Powell attempted to summarize the consequences of unilateral action. He would have to close American embassies around the world if they went alone.
That was not the issue, Cheney said. Hussein and the blatant threat were the issue.
Maybe it would not turn out as the vice president thought, Powell said. War could trigger all kinds of unanticipated and unintended consequences.
Not the issue, Cheney said.
I feel sorry for Powell, and think that he must get up every morning thinking to himself, “I’m playing on this team?” (The second part of the series runs today.)
Zipping from Washington back over to Iraqi Kurdistan, interesting news out of the Patriotic Union of Kurdistan, which has grown increasingly bellicose over the past few weeks. Jalal Talabani, leader of the PUK, has said that Kurdish forces will march on Baghdad if the Americans come. That’s assuming there are any Kurds left to march on the Iraqi capital, since according to the Guardian in London, no gas masks or nerve agent antidotes have been distributed in Iraqi Kurdistan. Most of the homes in Iraqi Kurdistan don’t have shelters or any way to seal out poison gas or biological agents. At best, people would be able to put up wet carpet on windows and doors and hope for the best, which got 5,000 people killed in Halabja in 1988. Or they could go to the mountains. Neither option is workable and the United States needs to act on this now if it’s serious about removing Saddam. The Kurds are allies (if only, no wonder, reluctantly) and it’s simply unconscionable to hang these people out to dry again. But the United States seems to be paying more attention to Turkey than it is to the concerns of the Kurds. Even though the Iraqi Kurds have promised to seek only autonomy and not independence, the Turks are nervous. To bring Turkey on board its war wagon, the U.S. has made plans to place troops around Kirkuk and its oil fields, allaying Turks’ concerns about Kurdish intentions.

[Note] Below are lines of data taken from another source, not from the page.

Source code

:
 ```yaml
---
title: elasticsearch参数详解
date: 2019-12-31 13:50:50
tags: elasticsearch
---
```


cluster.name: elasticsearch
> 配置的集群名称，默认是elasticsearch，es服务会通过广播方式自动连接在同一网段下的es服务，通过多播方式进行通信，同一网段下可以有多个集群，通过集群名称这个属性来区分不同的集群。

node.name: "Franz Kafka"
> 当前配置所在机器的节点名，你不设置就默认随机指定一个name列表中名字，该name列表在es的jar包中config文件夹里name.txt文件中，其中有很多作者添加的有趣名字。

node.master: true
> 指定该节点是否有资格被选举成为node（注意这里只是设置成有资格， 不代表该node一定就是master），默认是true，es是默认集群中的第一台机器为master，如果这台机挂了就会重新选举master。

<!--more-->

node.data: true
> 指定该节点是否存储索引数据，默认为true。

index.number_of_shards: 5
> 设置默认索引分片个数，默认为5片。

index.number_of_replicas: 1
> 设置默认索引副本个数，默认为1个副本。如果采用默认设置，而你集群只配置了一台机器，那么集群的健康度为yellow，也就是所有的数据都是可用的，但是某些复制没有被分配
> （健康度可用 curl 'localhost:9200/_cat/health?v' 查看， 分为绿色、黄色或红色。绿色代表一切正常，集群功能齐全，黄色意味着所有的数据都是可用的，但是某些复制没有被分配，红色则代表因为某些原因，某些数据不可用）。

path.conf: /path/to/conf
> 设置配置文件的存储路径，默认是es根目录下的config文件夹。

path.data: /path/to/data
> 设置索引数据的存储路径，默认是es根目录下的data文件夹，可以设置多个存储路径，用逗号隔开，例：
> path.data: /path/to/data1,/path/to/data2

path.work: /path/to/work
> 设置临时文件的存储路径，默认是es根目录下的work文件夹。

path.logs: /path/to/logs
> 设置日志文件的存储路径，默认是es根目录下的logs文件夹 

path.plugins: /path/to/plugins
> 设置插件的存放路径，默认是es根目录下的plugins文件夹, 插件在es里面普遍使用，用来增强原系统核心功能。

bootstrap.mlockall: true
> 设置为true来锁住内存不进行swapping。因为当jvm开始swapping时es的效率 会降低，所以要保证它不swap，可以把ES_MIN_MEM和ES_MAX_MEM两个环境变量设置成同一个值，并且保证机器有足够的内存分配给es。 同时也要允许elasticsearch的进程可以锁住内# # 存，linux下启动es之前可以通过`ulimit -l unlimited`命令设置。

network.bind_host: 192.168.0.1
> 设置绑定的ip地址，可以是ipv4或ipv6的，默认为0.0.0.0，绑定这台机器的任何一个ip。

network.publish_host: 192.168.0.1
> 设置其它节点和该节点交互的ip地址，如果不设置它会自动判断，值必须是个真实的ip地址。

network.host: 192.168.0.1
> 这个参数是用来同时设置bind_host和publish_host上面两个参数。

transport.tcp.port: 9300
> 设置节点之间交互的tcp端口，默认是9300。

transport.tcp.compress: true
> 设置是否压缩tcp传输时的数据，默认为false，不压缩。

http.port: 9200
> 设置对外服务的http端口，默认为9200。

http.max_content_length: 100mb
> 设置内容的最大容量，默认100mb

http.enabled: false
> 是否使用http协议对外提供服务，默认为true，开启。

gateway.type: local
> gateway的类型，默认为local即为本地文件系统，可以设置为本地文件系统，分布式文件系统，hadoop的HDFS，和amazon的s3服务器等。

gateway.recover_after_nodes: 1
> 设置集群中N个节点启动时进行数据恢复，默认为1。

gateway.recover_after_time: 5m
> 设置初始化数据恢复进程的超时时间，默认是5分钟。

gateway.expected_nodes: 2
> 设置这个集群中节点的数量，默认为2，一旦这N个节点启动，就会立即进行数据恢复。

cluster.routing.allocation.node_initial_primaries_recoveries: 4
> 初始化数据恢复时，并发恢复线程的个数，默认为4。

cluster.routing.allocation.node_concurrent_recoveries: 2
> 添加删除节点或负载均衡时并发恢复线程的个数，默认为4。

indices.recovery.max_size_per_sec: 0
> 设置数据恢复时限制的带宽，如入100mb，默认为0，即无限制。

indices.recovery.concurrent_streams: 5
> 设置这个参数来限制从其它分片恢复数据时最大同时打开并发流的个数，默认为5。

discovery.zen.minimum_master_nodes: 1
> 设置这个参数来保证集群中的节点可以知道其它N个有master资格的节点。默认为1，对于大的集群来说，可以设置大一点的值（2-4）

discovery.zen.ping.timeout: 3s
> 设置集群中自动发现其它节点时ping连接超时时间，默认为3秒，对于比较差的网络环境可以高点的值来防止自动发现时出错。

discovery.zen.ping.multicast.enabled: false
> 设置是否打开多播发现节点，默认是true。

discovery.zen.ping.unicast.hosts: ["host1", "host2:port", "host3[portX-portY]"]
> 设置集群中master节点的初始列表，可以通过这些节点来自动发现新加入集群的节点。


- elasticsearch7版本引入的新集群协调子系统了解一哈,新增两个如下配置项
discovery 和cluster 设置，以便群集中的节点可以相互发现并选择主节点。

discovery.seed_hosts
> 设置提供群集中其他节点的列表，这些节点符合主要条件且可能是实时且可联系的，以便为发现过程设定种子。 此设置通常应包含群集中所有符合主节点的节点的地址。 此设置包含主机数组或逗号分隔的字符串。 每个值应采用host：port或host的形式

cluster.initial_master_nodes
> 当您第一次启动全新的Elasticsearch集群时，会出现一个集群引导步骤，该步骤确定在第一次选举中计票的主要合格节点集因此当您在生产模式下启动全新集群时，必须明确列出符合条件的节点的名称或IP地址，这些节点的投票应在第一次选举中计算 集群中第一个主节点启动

And finally, Abdullah Gul was named Turkish prime minister over the weekend. He said his first priority will be to get Turkey into the European Union and planned to keep Turkey firmly in its Western orbit. “We want to prove that a Muslim identity can be democratic, transparent and compatible with the modern world,” Mr. Gul said in an interview. “We will prove this. Turkey will be an example for the world.” I briefly mentioned Gul as a candidate back in October, since Justice and Development Party leader Recep Tayyip Erdogan is barred by law from holding the office. Look for Gul to attempt to amend the constitution to allow Erdogan to serve as his successor. I wish Mr. Gul and Turkey the best of luck.